The rain gauge measures rainfall using a self-emptying bucket with a magnetic reed switch that generates a pulse each time the bucket tips. Each tip of the bucket indicates 0.011 inches of rainfall. Similar to the anemometer, a GPIO input channel is configured to trigger an interrupt on the rising edge of each pulse. A software counter records the number of accumulated pulses and thus the total rainfall. A debounce function eliminates spurious counts from the reed switch.
The TMP36 analog temperature sensor was selected to measure ambient air temperature. The sensor is protected from the elements and direct sunlight in a simple housing made from PVC plumbing parts. The temperature sensor is powered by 3.3V DC from the TWR-KW24D512 board and produces an analog output voltage that is linear with temperature. The output voltage is measured on one of the KW24 ADC channels and translated to temperature using specified calibration values.

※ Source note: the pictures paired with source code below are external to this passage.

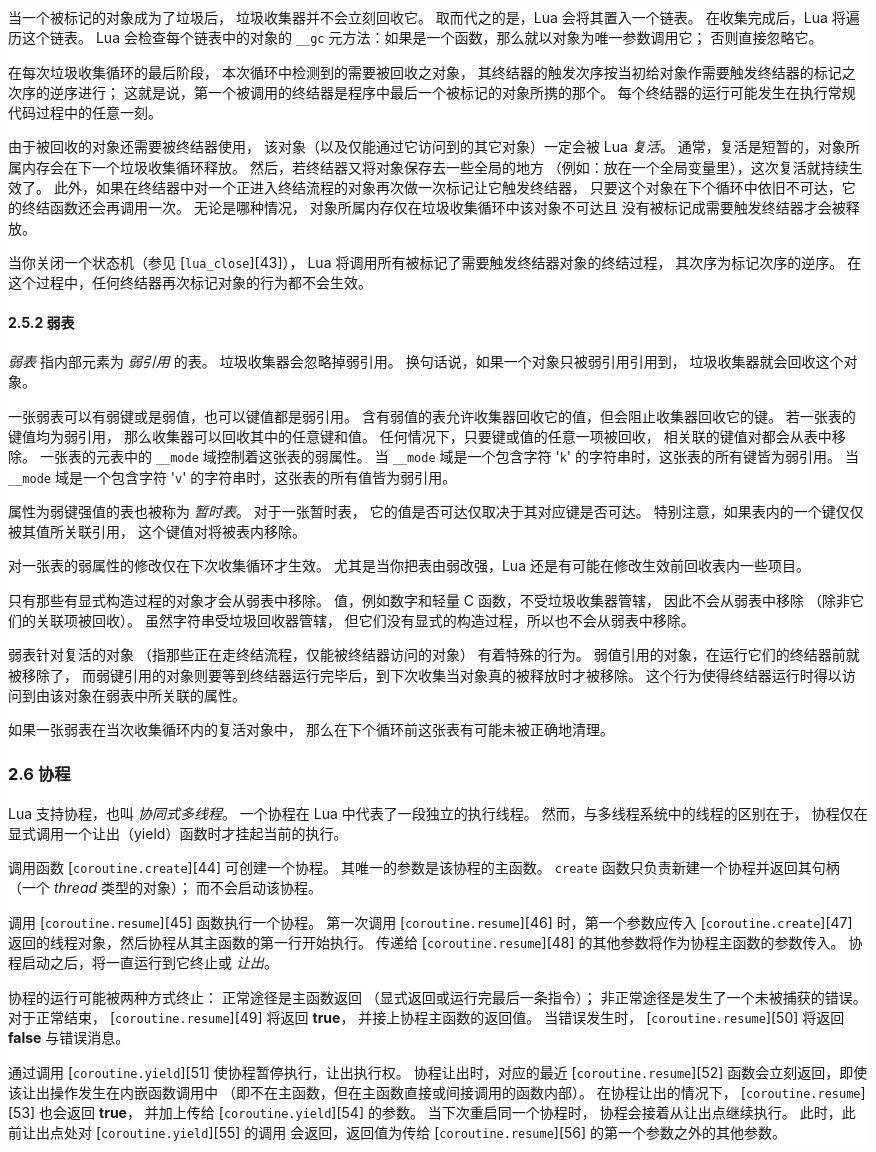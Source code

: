 当一个被标记的对象成为了垃圾后， 垃圾收集器并不会立刻回收它。 取而代之的是，Lua 会将其置入一个链表。 在收集完成后，Lua 将遍历这个链表。 Lua 会检查每个链表中的对象的 `__gc`
元方法：如果是一个函数，那么就以对象为唯一参数调用它； 否则直接忽略它。

在每次垃圾收集循环的最后阶段， 本次循环中检测到的需要被回收之对象， 其终结器的触发次序按当初给对象作需要触发终结器的标记之次序的逆序进行； 这就是说，第一个被调用的终结器是程序中最后一个被标记的对象所携的那个。
每个终结器的运行可能发生在执行常规代码过程中的任意一刻。

由于被回收的对象还需要被终结器使用， 该对象（以及仅能通过它访问到的其它对象）一定会被 Lua *复活*。 通常，复活是短暂的，对象所属内存会在下一个垃圾收集循环释放。 然后，若终结器又将对象保存去一些全局的地方
（例如：放在一个全局变量里），这次复活就持续生效了。 此外，如果在终结器中对一个正进入终结流程的对象再次做一次标记让它触发终结器， 只要这个对象在下个循环中依旧不可达，它的终结函数还会再调用一次。 无论是哪种情况，
对象所属内存仅在垃圾收集循环中该对象不可达且 没有被标记成需要触发终结器才会被释放。

当你关闭一个状态机（参见 [`lua_close`][43]）， Lua 将调用所有被标记了需要触发终结器对象的终结过程， 其次序为标记次序的逆序。 在这个过程中，任何终结器再次标记对象的行为都不会生效。

#### 2.5.2 弱表

*弱表* 指内部元素为 *弱引用* 的表。 垃圾收集器会忽略掉弱引用。 换句话说，如果一个对象只被弱引用引用到， 垃圾收集器就会回收这个对象。

一张弱表可以有弱键或是弱值，也可以键值都是弱引用。 含有弱值的表允许收集器回收它的值，但会阻止收集器回收它的键。 若一张表的键值均为弱引用， 那么收集器可以回收其中的任意键和值。 任何情况下，只要键或值的任意一项被回收，
相关联的键值对都会从表中移除。 一张表的元表中的 `__mode` 域控制着这张表的弱属性。 当 `__mode` 域是一个包含字符 '`k`' 的字符串时，这张表的所有键皆为弱引用。 当 `__mode` 域是一个包含字符 '`v`'
的字符串时，这张表的所有值皆为弱引用。

属性为弱键强值的表也被称为 *暂时表*。 对于一张暂时表， 它的值是否可达仅取决于其对应键是否可达。 特别注意，如果表内的一个键仅仅被其值所关联引用， 这个键值对将被表内移除。

对一张表的弱属性的修改仅在下次收集循环才生效。 尤其是当你把表由弱改强，Lua 还是有可能在修改生效前回收表内一些项目。

只有那些有显式构造过程的对象才会从弱表中移除。 值，例如数字和轻量 C 函数，不受垃圾收集器管辖， 因此不会从弱表中移除 （除非它们的关联项被回收）。 虽然字符串受垃圾回收器管辖， 但它们没有显式的构造过程，所以也不会从弱表中移除。

弱表针对复活的对象 （指那些正在走终结流程，仅能被终结器访问的对象） 有着特殊的行为。 弱值引用的对象，在运行它们的终结器前就被移除了， 而弱键引用的对象则要等到终结器运行完毕后，到下次收集当对象真的被释放时才被移除。
这个行为使得终结器运行时得以访问到由该对象在弱表中所关联的属性。

如果一张弱表在当次收集循环内的复活对象中， 那么在下个循环前这张表有可能未被正确地清理。

### 2.6 协程

Lua 支持协程，也叫 *协同式多线程*。 一个协程在 Lua 中代表了一段独立的执行线程。 然而，与多线程系统中的线程的区别在于， 协程仅在显式调用一个让出（yield）函数时才挂起当前的执行。

调用函数 [`coroutine.create`][44] 可创建一个协程。 其唯一的参数是该协程的主函数。 `create` 函数只负责新建一个协程并返回其句柄 （一个 *thread* 类型的对象）； 而不会启动该协程。

调用 [`coroutine.resume`][45] 函数执行一个协程。 第一次调用 [`coroutine.resume`][46] 时，第一个参数应传入 [`coroutine.create`][47]
返回的线程对象，然后协程从其主函数的第一行开始执行。 传递给 [`coroutine.resume`][48] 的其他参数将作为协程主函数的参数传入。 协程启动之后，将一直运行到它终止或 *让出*。

协程的运行可能被两种方式终止： 正常途径是主函数返回 （显式返回或运行完最后一条指令）； 非正常途径是发生了一个未被捕获的错误。 对于正常结束， [`coroutine.resume`][49] 将返回 **true**，
并接上协程主函数的返回值。 当错误发生时， [`coroutine.resume`][50] 将返回 **false** 与错误消息。

通过调用 [`coroutine.yield`][51] 使协程暂停执行，让出执行权。 协程让出时，对应的最近 [`coroutine.resume`][52] 函数会立刻返回，即使该让出操作发生在内嵌函数调用中
（即不在主函数，但在主函数直接或间接调用的函数内部）。 在协程让出的情况下， [`coroutine.resume`][53] 也会返回 **true**， 并加上传给 [`coroutine.yield`][54] 的参数。
当下次重启同一个协程时， 协程会接着从让出点继续执行。 此时，此前让出点处对 [`coroutine.yield`][55] 的调用 会返回，返回值为传给 [`coroutine.resume`][56] 的第一个参数之外的其他参数。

During initial testing we noticed some crosstalk between the temperature sensor and wind direction sensors, which are both measured using multiplexed channels on the same ADC. This problem was solved by alternating these measurements between successive 10ms sampling intervals to allow sufficient settling time on the ADC input. In addition, we filtered the measured temperature using a 50 sample moving average to reduce noise.
The MPL115A2 absolute digital pressure sensor uses a MEMs pressure sensor and an on-board processor to convert the atmospheric pressure measurement to a 16 bit digital value that is communicated over an I2C interface. The TWRPI-MPL115A2 module is attached to the TWRPI connector on the TWR-KW24D512 board, which is configured to use the I2C interface on the KW24. The MPL115A2 is sampled every 10ms by the main measurement loop, and the measured value is filtered using a 30 sample moving average. An initial setup routine performs calibration of the barometer.

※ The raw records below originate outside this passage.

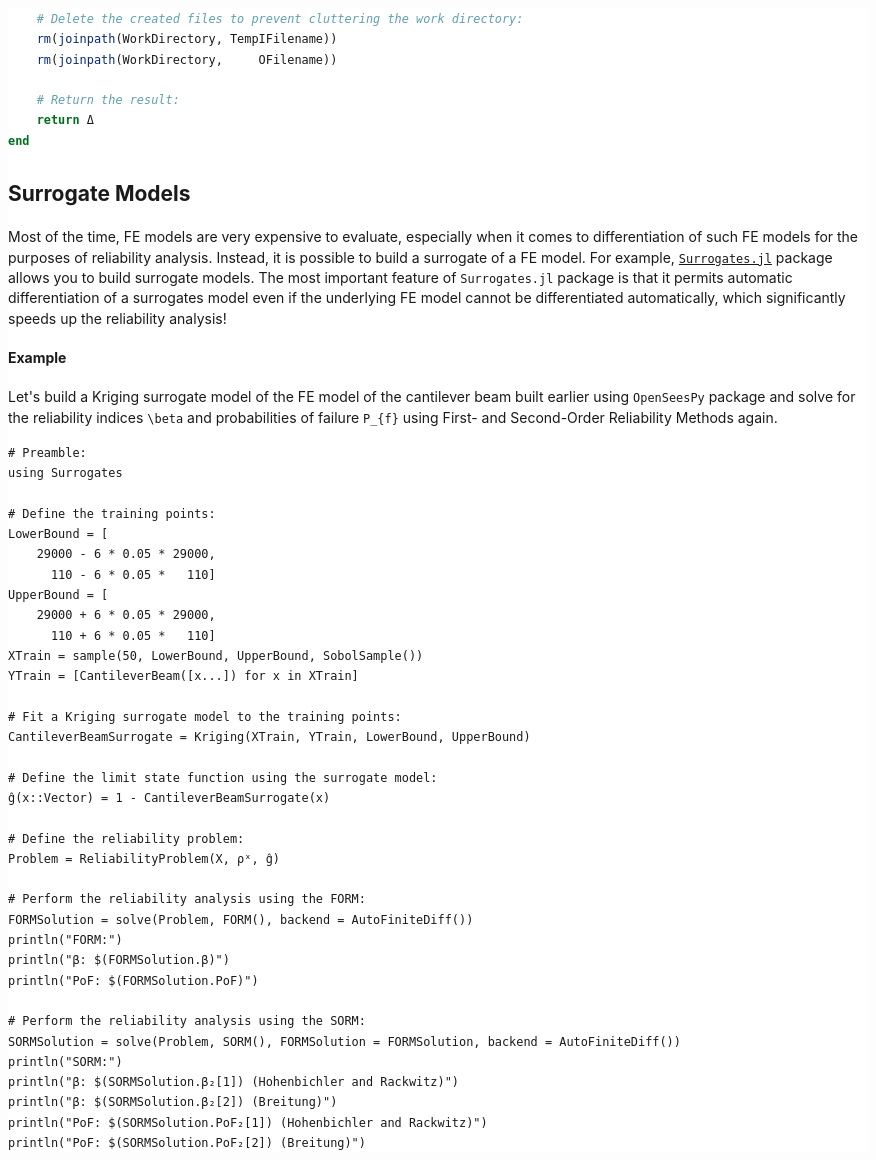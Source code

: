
 ```julia
    # Delete the created files to prevent cluttering the work directory:
    rm(joinpath(WorkDirectory, TempIFilename))
    rm(joinpath(WorkDirectory,     OFilename))

    # Return the result:
    return Δ
end
```

## Surrogate Models

Most of the time, FE models are very expensive to evaluate, especially when it comes to differentiation of such FE models for the purposes of reliability analysis. Instead, it is possible to build a surrogate of a FE model. For example, [`Surrogates.jl`](https://github.com/SciML/Surrogates.jl) package allows you to build surrogate models. The most important feature of `Surrogates.jl` package is that it permits automatic differentiation of a surrogates model even if the underlying FE model cannot be differentiated automatically, which significantly speeds up the reliability analysis!

#### Example

Let's build a Kriging surrogate model of the FE model of the cantilever beam built earlier using `OpenSeesPy` package and solve for the reliability indices ``\beta`` and probabilities of failure ``P_{f}`` using First- and Second-Order Reliability Methods again.

```@example OpenSeesPyExample
# Preamble:
using Surrogates

# Define the training points:
LowerBound = [
    29000 - 6 * 0.05 * 29000,
      110 - 6 * 0.05 *   110]
UpperBound = [
    29000 + 6 * 0.05 * 29000,
      110 + 6 * 0.05 *   110]
XTrain = sample(50, LowerBound, UpperBound, SobolSample())
YTrain = [CantileverBeam([x...]) for x in XTrain]

# Fit a Kriging surrogate model to the training points:
CantileverBeamSurrogate = Kriging(XTrain, YTrain, LowerBound, UpperBound)

# Define the limit state function using the surrogate model:
ĝ(x::Vector) = 1 - CantileverBeamSurrogate(x)

# Define the reliability problem:
Problem = ReliabilityProblem(X, ρˣ, ĝ)

# Perform the reliability analysis using the FORM:
FORMSolution = solve(Problem, FORM(), backend = AutoFiniteDiff())
println("FORM:")
println("β: $(FORMSolution.β)")
println("PoF: $(FORMSolution.PoF)")

# Perform the reliability analysis using the SORM:
SORMSolution = solve(Problem, SORM(), FORMSolution = FORMSolution, backend = AutoFiniteDiff())
println("SORM:")
println("β: $(SORMSolution.β₂[1]) (Hohenbichler and Rackwitz)")
println("β: $(SORMSolution.β₂[2]) (Breitung)")
println("PoF: $(SORMSolution.PoF₂[1]) (Hohenbichler and Rackwitz)")
println("PoF: $(SORMSolution.PoF₂[2]) (Breitung)")
```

The weather station is configured as a Thread Router, which means that it can act as a repeater node in the mesh network as well as a source of sensor data. For this demo we used a USB-KW24D512 configured as the Thread Border Router. The USB-KW24D512 communicates with a Utilite IOT Gateway running Proximetry AirSync agent to send the measurement data to the Proximetry cloud service. The weather station is configured to transmit data once every 15 seconds, although this can easily be changed. The data appears in near-real time on the Proximetry portal, which also provides network status and topology information.

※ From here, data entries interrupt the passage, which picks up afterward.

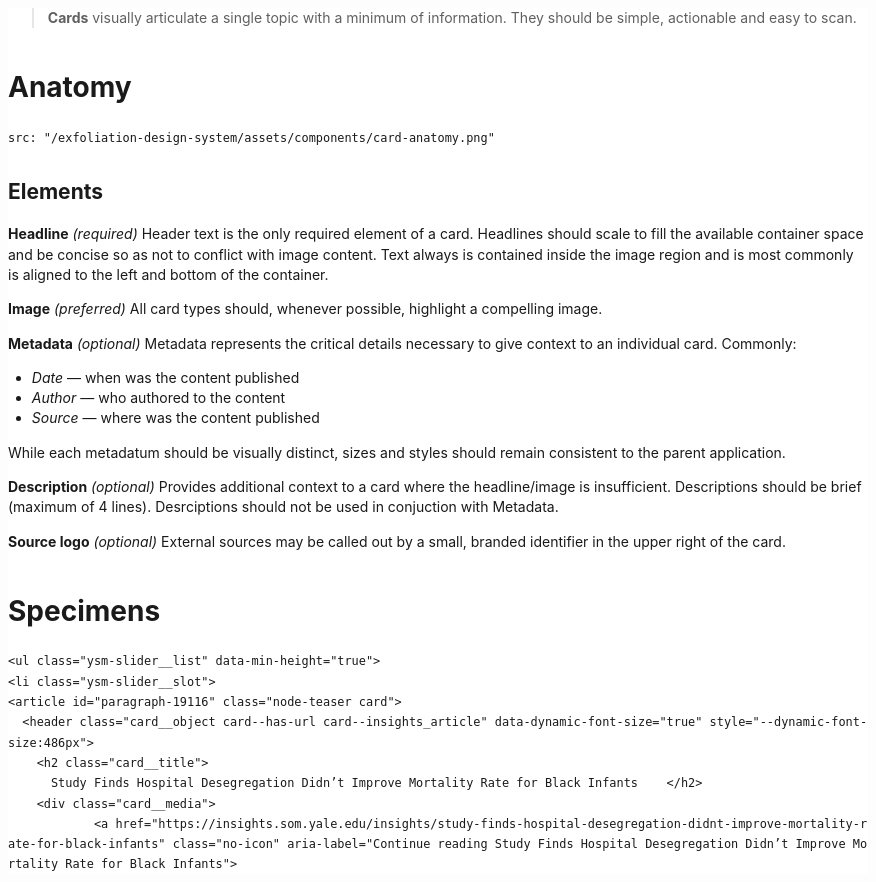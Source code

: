 > **Cards** visually articulate a single topic with a minimum of information. They should be simple, actionable and easy to scan.

# Anatomy

```image|plain,span-4
src: "/exfoliation-design-system/assets/components/card-anatomy.png"
```

## Elements

**Headline**
_(required)_ Header text is the only required element of a card. Headlines should scale to fill the available container space and be concise so as not to conflict with image content. Text always is contained inside the image region and is most commonly is aligned to the left and bottom of the container.

**Image**
_(preferred)_ All card types should, whenever possible, highlight a compelling image.

**Metadata**
_(optional)_ Metadata represents the critical details necessary to give context to an individual card. Commonly:

- _Date_ — when was the content published
- _Author_ — who authored to the content
- _Source_ — where was the content published

While each metadatum should be visually distinct, sizes and styles should remain consistent to the parent application.

**Description**
_(optional)_ Provides additional context to a card where the headline/image is insufficient. Descriptions should be brief (maximum of 4 lines). Desrciptions should not be used in conjuction with Metadata.

**Source logo**
_(optional)_ External sources may be called out by a small, branded identifier in the upper right of the card.

# Specimens

```html|span-4,plain,light
<ul class="ysm-slider__list" data-min-height="true">
<li class="ysm-slider__slot">
<article id="paragraph-19116" class="node-teaser card">
  <header class="card__object card--has-url card--insights_article" data-dynamic-font-size="true" style="--dynamic-font-size:486px">
    <h2 class="card__title">
      Study Finds Hospital Desegregation Didn’t Improve Mortality Rate for Black Infants    </h2>
    <div class="card__media">
            <a href="https://insights.som.yale.edu/insights/study-finds-hospital-desegregation-didnt-improve-mortality-rate-for-black-infants" class="no-icon" aria-label="Continue reading Study Finds Hospital Desegregation Didn’t Improve Mortality Rate for Black Infants">
```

The students completed the weather station design, and we have since built additional demo installations that are being used in customer demos around the world. In the end, this turned out to be a highly rewarding project and the students learned a lot – not only about our microcontroller and Thread networking technologies but also about the process of specifying, designing, building, coding, testing and documenting. I can’t wait to see the great new IoT “Thing” they come up with next!